In light of the LMR euphoria, I thought i would bump this thread up which actually has some substance. I run some tests regarding lmr and prunings some weeks ago. Reducing ALL nodes more is a loss for me after 10000 games as you mentioned but I did it only in the upper parts >6 depth. If i did it everywhere it is a total loss. As I mentioned before, rybka and co seem to reduce CUT nodes more which is weird. Anyway i set expected CUT nodes to ALL after few moves are searched and no cut-offs occur so most will be ALL nodes anyway. The other test i did was to reduce loosing captures by a much lower value (1 ply), while other moves could be reduced as much as 6 ply. That seemed to improve scorpio a bit so i have that enabled by default now. I suspect that captures,checks and others moves that are not reduced form the sole of an LMR heavy engine so tampering with those even with small reduction values may be damaging.
Also i did some test with aggressive pruning but this is a loss as always. Move count pruning never worked for me above depth=2, and it probably never will. I am better off reducing increasing lmr reduction in the upper part of the tree by one more ply than worry about pruning in the last plies.

Don · Post by **Don** » Tue Jun 04, 2013 6:13 pm

Daniel Shawul wrote:In light of the LMR euphoria, I thought i would bump this thread up which actually has some substance. I run some tests regarding lmr and prunings some weeks ago. Reducing ALL nodes more is a loss for me after 10000 games as you mentioned but I did it only in the upper parts >6 depth. If i did it everywhere it is a total loss. As I mentioned before, rybka and co seem to reduce CUT nodes more which is weird.

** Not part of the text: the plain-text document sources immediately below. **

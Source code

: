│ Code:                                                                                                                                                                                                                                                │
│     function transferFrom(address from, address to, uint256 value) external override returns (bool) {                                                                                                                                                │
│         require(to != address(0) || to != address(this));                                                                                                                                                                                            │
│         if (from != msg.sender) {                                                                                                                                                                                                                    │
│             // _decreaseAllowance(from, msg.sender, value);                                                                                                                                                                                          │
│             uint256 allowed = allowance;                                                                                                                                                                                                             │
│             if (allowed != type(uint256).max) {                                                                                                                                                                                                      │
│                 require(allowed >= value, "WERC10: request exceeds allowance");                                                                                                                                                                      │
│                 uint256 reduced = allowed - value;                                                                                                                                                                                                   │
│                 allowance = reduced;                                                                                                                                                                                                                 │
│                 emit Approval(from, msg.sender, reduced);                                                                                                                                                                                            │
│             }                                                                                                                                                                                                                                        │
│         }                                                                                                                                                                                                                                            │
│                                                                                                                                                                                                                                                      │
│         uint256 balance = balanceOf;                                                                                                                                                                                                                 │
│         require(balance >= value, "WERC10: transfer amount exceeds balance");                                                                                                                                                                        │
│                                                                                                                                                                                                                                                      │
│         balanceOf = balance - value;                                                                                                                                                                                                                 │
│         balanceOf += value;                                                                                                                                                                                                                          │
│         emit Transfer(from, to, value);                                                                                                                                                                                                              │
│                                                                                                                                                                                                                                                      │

We also reduce cut nodes more. It appears to be safer to do that and I will explain our reasoning on this. I don't for sure it this reasoning is correct but many of our tests show that reducing them more has an unexpected effect which is the opposite of what you might expect. It can actually slow down the search slightly and improve the quality. It's even easy to reason about why this might be happening. Here is how it goes. Keep in mind all of this is from a PVS search framework:

If you are at a cut node the previous node was an all node. At all nodes you expect all moves to fail low and at cut nodes you expect the first move to fail high and exit. The insight is in this: what happens if a cut node does produce a cutoff? The answer is that the previous move (which is at an ALL node) will fail high and get researched. The re-search saves the day! If the heavy reduction at the cut node causes the search to FAIL to produce the expected cutoff (and it would have otherwise), there is NO damage done because of this.

There is no free lunch however. The more aggressive cut node reductions should save time, but that may not necessarily happen. Because it can trigger additional re-searches at the previous node it can actually cause the search to take MORE time. But strangely enough we have seen a slight quality improvement, probably due to these additional re-searches which with LMR will be done at greater depths (because these won't be reduced.)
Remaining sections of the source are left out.